Why Wellness Got So Expensive - The List Nest

Why Wellness Got So Expensive

Wellness used to mean something simple: feeling good. A brisk walk. A decent night’s sleep. Eating some vegetables. But somewhere along the way, it turned into an industry—one that’s now worth trillions. Today, wellness is a lifestyle brand, and too often, that lifestyle comes with a luxury price tag. Green powders that cost more than groceries. Monthly subscriptions to apps that promise mindfulness, transformation, or better skin. Yoga retreats that rival vacations in the Maldives.

The messaging is clear: if you can’t afford it, you’re doing wellness wrong.

But here’s the truth—wellness was never meant to be exclusive. The commercialization of self-care has created a system where taking care of your body and mind feels like a luxury instead of a right. And in the process, it’s left a lot of people behind.

When Wellness Became a Product

It’s not that wellness itself changed—it’s that it got repackaged. Somewhere in the last 10 years, taking care of yourself shifted from a personal, internal practice to something you could buy. Self-care became self-optimization. Instead of rest, we got infrared saunas. Instead of movement, we got boutique fitness with $35 drop-in fees. Instead of eating well, we got food sensitivity tests and $10 collagen lattes.

Marketing had a field day. With Instagram and TikTok fueling aesthetic trends like “clean girl,” “that girl,” and “glow-up culture,” wellness became less about how you feel and more about how you look doing it. If your skincare routine doesn’t have seven steps and involve a serum with peptides, is it even wellness? If your smoothie isn’t green, photographed in good lighting, and filled with ingredients you can’t pronounce—does it count?

Somewhere along the way, health got confused with status.

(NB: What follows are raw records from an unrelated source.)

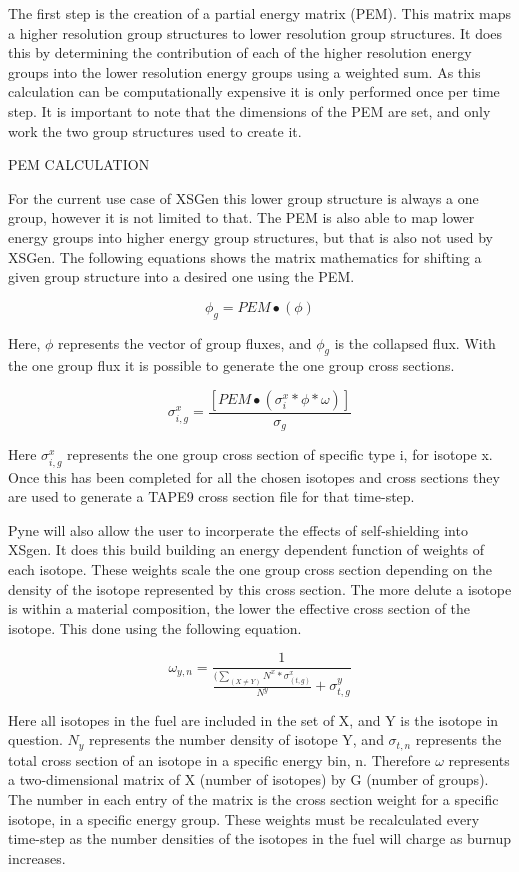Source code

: \documentclass{article}
\begin{document}
The first step is the creation of a partial energy matrix (PEM). This matrix maps a higher resolution group structures to lower resolution group structures. It does this by determining the contribution of each of the higher resolution energy groups into the lower resolution energy groups using a weighted sum. As this calculation can be computationally expensive it is only performed once per time step. It is important to note that the dimensions of the PEM are set, and only work the two group structures used to create it. 

PEM CALCULATION

For the current use case of XSGen this lower group structure is always a one group, however it is not limited to that. The PEM is also able to map lower energy groups into higher energy group structures, but that is also not used by XSGen. The following equations shows the matrix mathematics for shifting a given group structure into a desired one using the PEM. 

$$\phi_g = PEM ∙(\phi)$$

Here, \begin{math}\phi\end{math} represents the vector of group fluxes, and $\phi_g$ is the collapsed flux. With the one group flux it is possible to generate the one group cross sections. 

$$\sigma_{i,g}^x=\frac{[PEM∙(\sigma_i^x*\phi*\omega)]}{\sigma_g} $$

Here $\sigma_{i,g}^x$ represents the one group cross section of specific type i, for isotope x. Once this has been completed for all the chosen isotopes and cross sections they are used to generate a TAPE9 cross section file for that time-step. 

Pyne will also allow the user to incorperate the effects of self-shielding into XSgen. It does this build building an energy dependent function of weights of each isotope. These weights scale the one group cross section depending on the density of the isotope represented by this cross section. The more delute a isotope is within a material composition, the lower the effective cross section of the isotope. This done using the following equation.

$$\omega_{y,n}=\frac{1}{\frac{(\sum_(X\neq Y)N^x * σ_(t,g)^x}{N^y}+\sigma_{t,g}^y}$$

Here all isotopes in the fuel are included in the set of X, and Y is the isotope in question. $N_y$ represents the number density of isotope Y, and $\sigma_{t,n}$ represents the total cross section of an isotope in a specific energy bin, n. Therefore $\omega$ represents a two-dimensional matrix of X (number of isotopes) by G (number of groups). The number in each entry of the matrix is the cross section weight for a specific isotope, in a specific energy group. These weights must be recalculated every time-step as the number densities of the isotopes in the fuel will charge as burnup increases. 
\end{document}
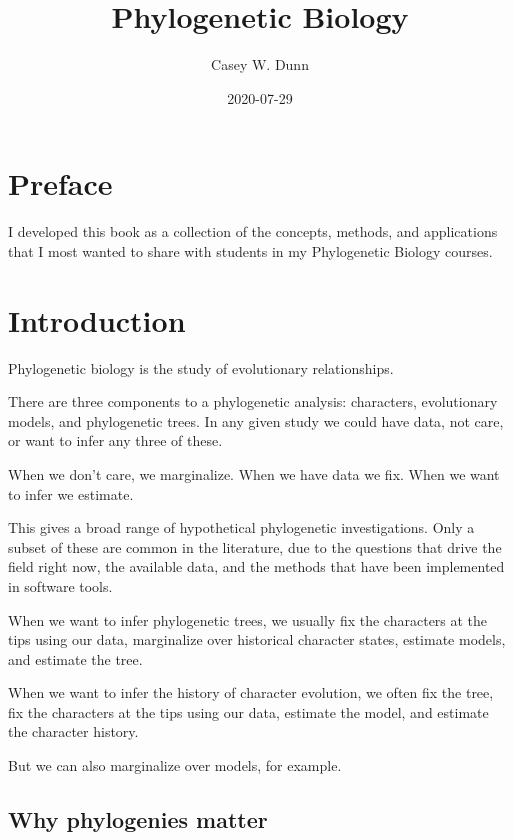\documentclass[
]{book}
\title{Phylogenetic Biology}
\author{Casey W. Dunn}
\date{2020-07-29}
\begin{document}
\maketitle

{
\setcounter{tocdepth}{1}
\tableofcontents
}
\hypertarget{preface}{%
\chapter*{Preface}\label{preface}}

I developed this book as a collection of the concepts, methods, and applications that I most wanted to share with students in my Phylogenetic Biology courses.

\hypertarget{intro}{%
\chapter{Introduction}\label{intro}}

Phylogenetic biology is the study of evolutionary relationships.

There are three components to a phylogenetic analysis: characters, evolutionary models, and phylogenetic trees. In any given study we could have data, not care, or want to infer any three of these.

When we don't care, we marginalize. When we have data we fix. When we want to infer we estimate.

This gives a broad range of hypothetical phylogenetic investigations. Only a subset of these are common in the literature, due to the questions that drive the field right now, the available data, and the methods that have been implemented in software tools.

When we want to infer phylogenetic trees, we usually fix the characters at the tips using our data, marginalize over historical character states, estimate models, and estimate the tree.

When we want to infer the history of character evolution, we often fix the tree, fix the characters at the tips using our data, estimate the model, and estimate the character history.

But we can also marginalize over models, for example.

\hypertarget{why-phylogenies-matter}{%
\section{Why phylogenies matter}\label{why-phylogenies-matter}}
\end{document}
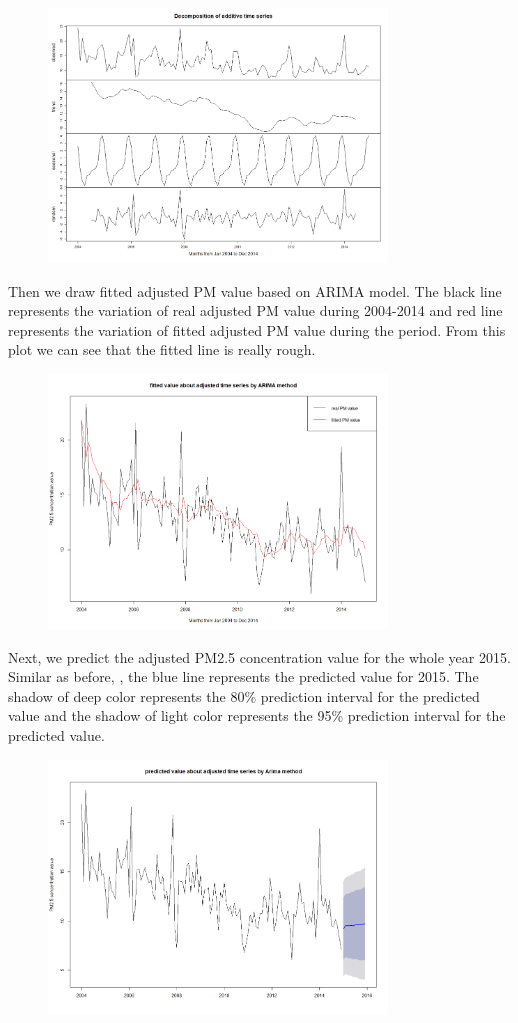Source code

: \documentclass[10pt]{article}
\begin{document}
\begin{figure}[ht!]
\centering
\includegraphics[width = 90mm]{ts4.png}
\end{figure}

Then we draw fitted adjusted PM value based on ARIMA model. The black line represents the variation of real adjusted PM value during 2004-2014 and red line represents the variation of fitted adjusted PM value during the period. From this plot we can see that the fitted line is really rough.

\begin{figure}[ht!]
\centering
\includegraphics[width = 90mm]{ts5.png}
\end{figure}

Next, we predict the adjusted PM2.5 concentration value for the whole year 2015. Similar as before, , the blue line represents the predicted value for 2015. The shadow of deep color represents the 80\% prediction interval for the predicted value and the shadow of light color represents the 95\% prediction interval for the predicted value.

\begin{figure}[ht!]
\centering
\includegraphics[width = 90mm]{ts6.png}
\end{figure}
\end{document}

The Rise of the “Wellness Elite”

There’s a particular demographic that wellness increasingly caters to: the upper-middle class and above. If you scroll through any major wellness influencer’s page, it’s clear—what’s being sold isn’t just health, but wealth. $200 face tools. Monthly IV drips. Personalized hormone testing. Designer leggings that cost more than an entire gym membership. The problem isn’t that these things don’t work for some people; it’s that the bar for “being well” has been raised to a level that’s financially out of reach for many.

pinterest

And it’s not just about price—it’s about access. If you live in a rural area or lower-income neighborhood, chances are you’re not surrounded by Whole Foods, pilates studios, or wellness boutiques. Many communities don’t even have safe green spaces to walk in, let alone kombucha on tap. Meanwhile, the messaging everywhere tells people that if they’re not “living well,” they’re failing themselves.

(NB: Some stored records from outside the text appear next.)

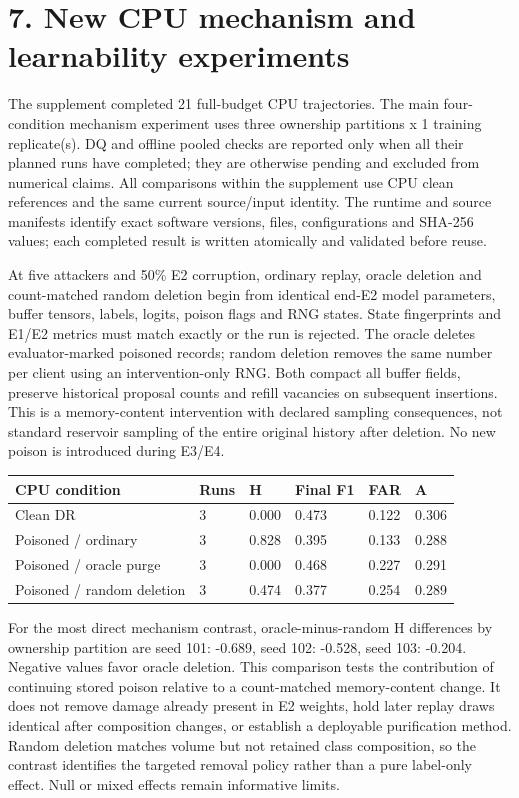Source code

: \documentclass[
  10pt,
]{article}
\begin{document}
\hypertarget{new-cpu-mechanism-and-learnability-experiments}{%
\section{7. New CPU mechanism and learnability
experiments}\label{new-cpu-mechanism-and-learnability-experiments}}

The supplement completed 21 full-budget CPU trajectories. The main
four-condition mechanism experiment uses three ownership partitions x 1
training replicate(s). DQ and offline pooled checks are reported only
when all their planned runs have completed; they are otherwise pending
and excluded from numerical claims. All comparisons within the
supplement use CPU clean references and the same current source/input
identity. The runtime and source manifests identify exact software
versions, files, configurations and SHA-256 values; each completed
result is written atomically and validated before reuse.

At five attackers and 50\% E2 corruption, ordinary replay, oracle
deletion and count-matched random deletion begin from identical end-E2
model parameters, buffer tensors, labels, logits, poison flags and RNG
states. State fingerprints and E1/E2 metrics must match exactly or the
run is rejected. The oracle deletes evaluator-marked poisoned records;
random deletion removes the same number per client using an
intervention-only RNG. Both compact all buffer fields, preserve
historical proposal counts and refill vacancies on subsequent
insertions. This is a memory-content intervention with declared sampling
consequences, not standard reservoir sampling of the entire original
history after deletion. No new poison is introduced during E3/E4.

\begin{longtable}[]{@{}llllll@{}}
\toprule
CPU condition & Runs & H & Final F1 & FAR & A \\
\midrule
\endhead
Clean DR & 3 & 0.000 & 0.473 & 0.122 & 0.306 \\
Poisoned / ordinary & 3 & 0.828 & 0.395 & 0.133 & 0.288 \\
Poisoned / oracle purge & 3 & 0.000 & 0.468 & 0.227 & 0.291 \\
Poisoned / random deletion & 3 & 0.474 & 0.377 & 0.254 & 0.289 \\
\bottomrule
\end{longtable}

For the most direct mechanism contrast, oracle-minus-random H
differences by ownership partition are seed 101: -0.689, seed 102:
-0.528, seed 103: -0.204. Negative values favor oracle deletion. This
comparison tests the contribution of continuing stored poison relative
to a count-matched memory-content change. It does not remove damage
already present in E2 weights, hold later replay draws identical after
composition changes, or establish a deployable purification method.
Random deletion matches volume but not retained class composition, so
the contrast identifies the targeted removal policy rather than a pure
label-only effect. Null or mixed effects remain informative limits.
\end{document}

This creates a dangerous feedback loop: people internalize that they’re not doing enough for their health, not because they’re lazy or disinterested, but because the wellness industry has made it unaffordable and inaccessible.

Real Wellness Doesn’t Require a Subscription

What’s been lost in all of this is that wellness is supposed to be supportive—not performative. It’s not something you need to post about. It’s not something you need to prove. It’s not even something you need to buy. True wellness is quiet, personal, and often free.

It looks like taking a daily walk—not for steps, but for your mind. It’s choosing real food when you can, drinking water, getting enough sleep, setting boundaries, and saying no to the things that deplete you. It’s reconnecting with your body not through the lens of self-judgment, but with compassion.

These habits don’t come with a flashy logo or a branded hashtag. But they work.

The Pressure to Do It All

One of the hidden effects of the expensive wellness culture is the guilt and shame it creates. Many people feel like they’re never doing enough—like if they don’t have the budget for therapy, the time for hot yoga, or the money for supplements, they’re somehow neglecting their health.

But health isn’t about checking every wellness box. It’s not about perfection. In fact, that very pressure can create stress, which ironically undermines the whole point of the wellness journey. The body doesn’t care if your meditation app costs $3 or $30. It doesn’t know the brand of your matcha. It knows consistency. It knows rest. It knows safety.

Reclaiming Wellness on Your Own Terms

The good news is: you don’t have to buy into it. You can opt out of the hustle culture of wellness and choose something slower, softer, and more realistic. You can build your version of self-care that doesn’t revolve around spending money, but around spending time with yourself.

Start by unfollowing accounts that make you feel less-than. Turn your attention inward, not outward. Ask yourself what truly makes you feel well—and be honest. Maybe it’s journaling. Maybe it’s walking your dog. Maybe it’s calling a friend instead of doom-scrolling. Wellness that actually works doesn’t shame you, overwhelm you, or demand a credit card. It meets you where you are—and helps you come home to yourself.